Nangong Luo se había negado antes, deseando que el Hermano Mayor guardara algunas para sí mismo.
Pero parecía inútil, su Hermano Mayor era inflexible, impasible ante las Frutas Espirituales, insistiendo en dejarlas todas para ellos dos…
—¡Hermano Mayor, no te decepcionaré!
¡Cuando me eleve en este mundo caótico, definitivamente te devolveré tu amabilidad!
Nangong Luo miró a Jiang Che, que dormitaba no muy lejos, sintiéndose conmovida, su mirada extremadamente decidida.
—¡Pequeña hermana, tu esfuerzo por avanzar es la mayor recompensa para el Hermano Mayor!

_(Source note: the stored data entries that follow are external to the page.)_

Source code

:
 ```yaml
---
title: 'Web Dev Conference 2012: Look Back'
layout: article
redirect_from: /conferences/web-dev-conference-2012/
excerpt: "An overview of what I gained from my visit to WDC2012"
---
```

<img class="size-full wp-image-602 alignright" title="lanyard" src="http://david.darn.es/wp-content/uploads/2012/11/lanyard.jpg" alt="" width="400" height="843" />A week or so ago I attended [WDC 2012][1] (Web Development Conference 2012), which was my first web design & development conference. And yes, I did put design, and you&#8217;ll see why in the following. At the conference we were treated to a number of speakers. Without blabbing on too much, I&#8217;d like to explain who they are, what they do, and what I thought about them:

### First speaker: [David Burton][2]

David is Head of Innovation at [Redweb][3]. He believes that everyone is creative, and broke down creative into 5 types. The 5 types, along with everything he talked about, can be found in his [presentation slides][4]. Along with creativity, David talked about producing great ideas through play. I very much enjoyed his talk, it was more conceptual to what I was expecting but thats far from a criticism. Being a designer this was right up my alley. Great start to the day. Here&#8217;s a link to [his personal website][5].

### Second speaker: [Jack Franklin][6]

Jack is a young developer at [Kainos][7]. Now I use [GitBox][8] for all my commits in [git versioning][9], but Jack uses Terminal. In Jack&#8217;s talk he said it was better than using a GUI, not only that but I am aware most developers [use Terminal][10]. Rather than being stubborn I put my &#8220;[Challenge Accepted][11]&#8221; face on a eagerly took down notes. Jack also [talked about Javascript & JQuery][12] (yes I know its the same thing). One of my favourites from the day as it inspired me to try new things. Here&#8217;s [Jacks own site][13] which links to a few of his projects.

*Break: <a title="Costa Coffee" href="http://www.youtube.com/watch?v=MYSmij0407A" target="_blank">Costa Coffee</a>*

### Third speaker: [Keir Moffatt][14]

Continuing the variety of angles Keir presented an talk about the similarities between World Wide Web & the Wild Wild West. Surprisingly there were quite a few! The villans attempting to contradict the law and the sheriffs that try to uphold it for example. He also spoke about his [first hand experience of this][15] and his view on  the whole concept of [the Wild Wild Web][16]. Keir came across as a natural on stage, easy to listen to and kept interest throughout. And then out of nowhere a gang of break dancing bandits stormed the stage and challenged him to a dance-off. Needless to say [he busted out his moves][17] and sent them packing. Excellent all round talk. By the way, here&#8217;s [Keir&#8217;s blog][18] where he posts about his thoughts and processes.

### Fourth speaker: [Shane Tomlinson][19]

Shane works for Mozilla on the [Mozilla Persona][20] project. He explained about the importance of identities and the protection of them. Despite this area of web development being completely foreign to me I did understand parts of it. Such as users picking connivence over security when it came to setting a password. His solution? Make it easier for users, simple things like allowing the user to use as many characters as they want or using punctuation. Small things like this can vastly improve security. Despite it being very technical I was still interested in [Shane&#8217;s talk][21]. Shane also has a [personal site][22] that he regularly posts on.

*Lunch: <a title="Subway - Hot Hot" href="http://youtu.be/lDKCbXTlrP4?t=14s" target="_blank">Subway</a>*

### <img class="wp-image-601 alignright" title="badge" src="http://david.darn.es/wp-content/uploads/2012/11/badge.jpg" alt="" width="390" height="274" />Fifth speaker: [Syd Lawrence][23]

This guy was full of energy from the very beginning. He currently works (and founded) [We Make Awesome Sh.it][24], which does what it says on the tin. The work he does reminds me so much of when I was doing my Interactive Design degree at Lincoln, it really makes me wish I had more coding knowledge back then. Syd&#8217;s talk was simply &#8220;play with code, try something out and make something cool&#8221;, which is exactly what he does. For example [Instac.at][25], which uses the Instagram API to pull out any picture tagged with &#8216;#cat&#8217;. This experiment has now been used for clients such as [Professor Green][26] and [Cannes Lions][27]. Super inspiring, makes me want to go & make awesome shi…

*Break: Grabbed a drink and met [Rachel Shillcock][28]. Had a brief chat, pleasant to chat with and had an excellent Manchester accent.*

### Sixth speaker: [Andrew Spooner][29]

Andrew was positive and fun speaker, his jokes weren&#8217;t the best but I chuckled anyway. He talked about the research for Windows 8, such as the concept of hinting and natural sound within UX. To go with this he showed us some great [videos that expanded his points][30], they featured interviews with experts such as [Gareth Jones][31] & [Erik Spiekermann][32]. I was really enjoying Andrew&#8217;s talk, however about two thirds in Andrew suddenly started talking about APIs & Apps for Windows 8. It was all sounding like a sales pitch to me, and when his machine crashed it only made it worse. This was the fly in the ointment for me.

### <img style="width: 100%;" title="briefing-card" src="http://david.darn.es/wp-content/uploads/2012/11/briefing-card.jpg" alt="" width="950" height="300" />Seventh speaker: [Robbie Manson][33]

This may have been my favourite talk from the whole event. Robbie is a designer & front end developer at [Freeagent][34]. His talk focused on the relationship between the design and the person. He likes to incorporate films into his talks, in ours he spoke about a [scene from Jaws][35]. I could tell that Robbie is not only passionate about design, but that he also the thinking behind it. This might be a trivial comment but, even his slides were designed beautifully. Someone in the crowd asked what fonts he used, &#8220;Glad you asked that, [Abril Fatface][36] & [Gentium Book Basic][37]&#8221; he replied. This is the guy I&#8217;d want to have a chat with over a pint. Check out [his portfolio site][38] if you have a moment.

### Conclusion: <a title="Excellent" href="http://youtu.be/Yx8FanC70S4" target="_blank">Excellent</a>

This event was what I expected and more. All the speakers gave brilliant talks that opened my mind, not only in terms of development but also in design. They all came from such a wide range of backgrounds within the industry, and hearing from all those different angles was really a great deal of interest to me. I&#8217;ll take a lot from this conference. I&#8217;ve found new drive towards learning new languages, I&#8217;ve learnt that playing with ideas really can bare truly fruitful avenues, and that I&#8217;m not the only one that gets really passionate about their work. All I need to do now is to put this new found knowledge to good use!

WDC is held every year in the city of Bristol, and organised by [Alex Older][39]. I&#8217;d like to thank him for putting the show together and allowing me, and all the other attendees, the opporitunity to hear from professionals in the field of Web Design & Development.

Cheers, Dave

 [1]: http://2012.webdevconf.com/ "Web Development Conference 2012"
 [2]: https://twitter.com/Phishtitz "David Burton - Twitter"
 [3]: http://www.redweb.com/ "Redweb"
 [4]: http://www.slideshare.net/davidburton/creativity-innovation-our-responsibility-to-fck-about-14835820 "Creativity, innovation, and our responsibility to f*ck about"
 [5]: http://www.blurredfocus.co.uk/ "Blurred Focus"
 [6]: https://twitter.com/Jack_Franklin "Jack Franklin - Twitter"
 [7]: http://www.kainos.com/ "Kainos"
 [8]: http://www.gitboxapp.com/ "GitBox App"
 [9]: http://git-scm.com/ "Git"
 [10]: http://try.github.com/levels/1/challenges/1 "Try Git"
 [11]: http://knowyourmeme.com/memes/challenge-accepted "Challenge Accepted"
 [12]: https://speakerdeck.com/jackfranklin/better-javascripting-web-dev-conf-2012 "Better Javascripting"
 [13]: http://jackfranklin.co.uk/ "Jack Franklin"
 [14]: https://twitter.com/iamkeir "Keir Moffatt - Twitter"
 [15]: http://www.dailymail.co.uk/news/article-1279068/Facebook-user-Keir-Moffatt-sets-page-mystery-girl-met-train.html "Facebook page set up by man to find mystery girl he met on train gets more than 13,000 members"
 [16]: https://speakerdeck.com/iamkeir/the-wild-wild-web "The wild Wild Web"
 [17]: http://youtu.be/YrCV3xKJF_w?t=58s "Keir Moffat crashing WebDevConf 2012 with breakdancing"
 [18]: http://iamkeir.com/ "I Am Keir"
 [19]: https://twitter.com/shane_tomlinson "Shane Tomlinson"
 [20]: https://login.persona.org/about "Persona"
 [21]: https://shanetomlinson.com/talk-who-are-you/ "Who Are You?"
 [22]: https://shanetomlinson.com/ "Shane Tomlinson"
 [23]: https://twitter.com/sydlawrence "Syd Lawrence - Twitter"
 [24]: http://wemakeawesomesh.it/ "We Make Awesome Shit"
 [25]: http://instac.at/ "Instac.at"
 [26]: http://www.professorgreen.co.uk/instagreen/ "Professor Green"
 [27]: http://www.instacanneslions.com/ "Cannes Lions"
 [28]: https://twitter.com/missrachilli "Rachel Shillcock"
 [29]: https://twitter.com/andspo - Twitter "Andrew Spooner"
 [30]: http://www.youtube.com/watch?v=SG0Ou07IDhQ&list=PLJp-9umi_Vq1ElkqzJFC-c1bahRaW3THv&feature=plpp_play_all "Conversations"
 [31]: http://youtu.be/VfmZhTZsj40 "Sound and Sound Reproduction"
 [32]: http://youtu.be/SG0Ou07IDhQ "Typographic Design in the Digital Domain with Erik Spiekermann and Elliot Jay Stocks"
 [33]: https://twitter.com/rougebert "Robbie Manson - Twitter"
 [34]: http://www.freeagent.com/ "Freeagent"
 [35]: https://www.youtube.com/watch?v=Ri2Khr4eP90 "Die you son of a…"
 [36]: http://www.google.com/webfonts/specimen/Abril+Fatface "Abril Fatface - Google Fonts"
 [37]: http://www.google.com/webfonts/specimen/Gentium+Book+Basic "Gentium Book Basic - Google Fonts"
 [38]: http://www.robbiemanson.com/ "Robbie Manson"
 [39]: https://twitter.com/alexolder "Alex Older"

Jiang Che yacía en el suelo, sus párpados se movieron, las comisuras de su boca se elevaron ligeramente.
Momentos después.
—¡Chirp!
El Pequeño Zi se desplomó sobre el Qing Shi, tendido, con su pequeño vientre repleto de tres grandes melocotones espirituales, redondo e hinchado, emitiendo un sonido angustiado.
Nangong Luo, mirando el estado del Pequeño Zi, sintió una risa divertida en su corazón.
—Este tipo es realmente codicioso…
¿Eh?
¿Qué es esto…?
De repente, una luz púrpura brotó del cuerpo del Pequeño Zi, haciéndose más fuerte y comenzando a brillar intensamente.
Parecía una bola de luz púrpura, envolviendo al Pequeño Zi dentro.
El aura del Pequeño Zi estaba aumentando a una velocidad visible a simple vista, deteniéndose solo después de romper un límite.
La luz púrpura se desvaneció gradualmente, revelando al Pequeño Zi en su interior con los ojos firmemente cerrados.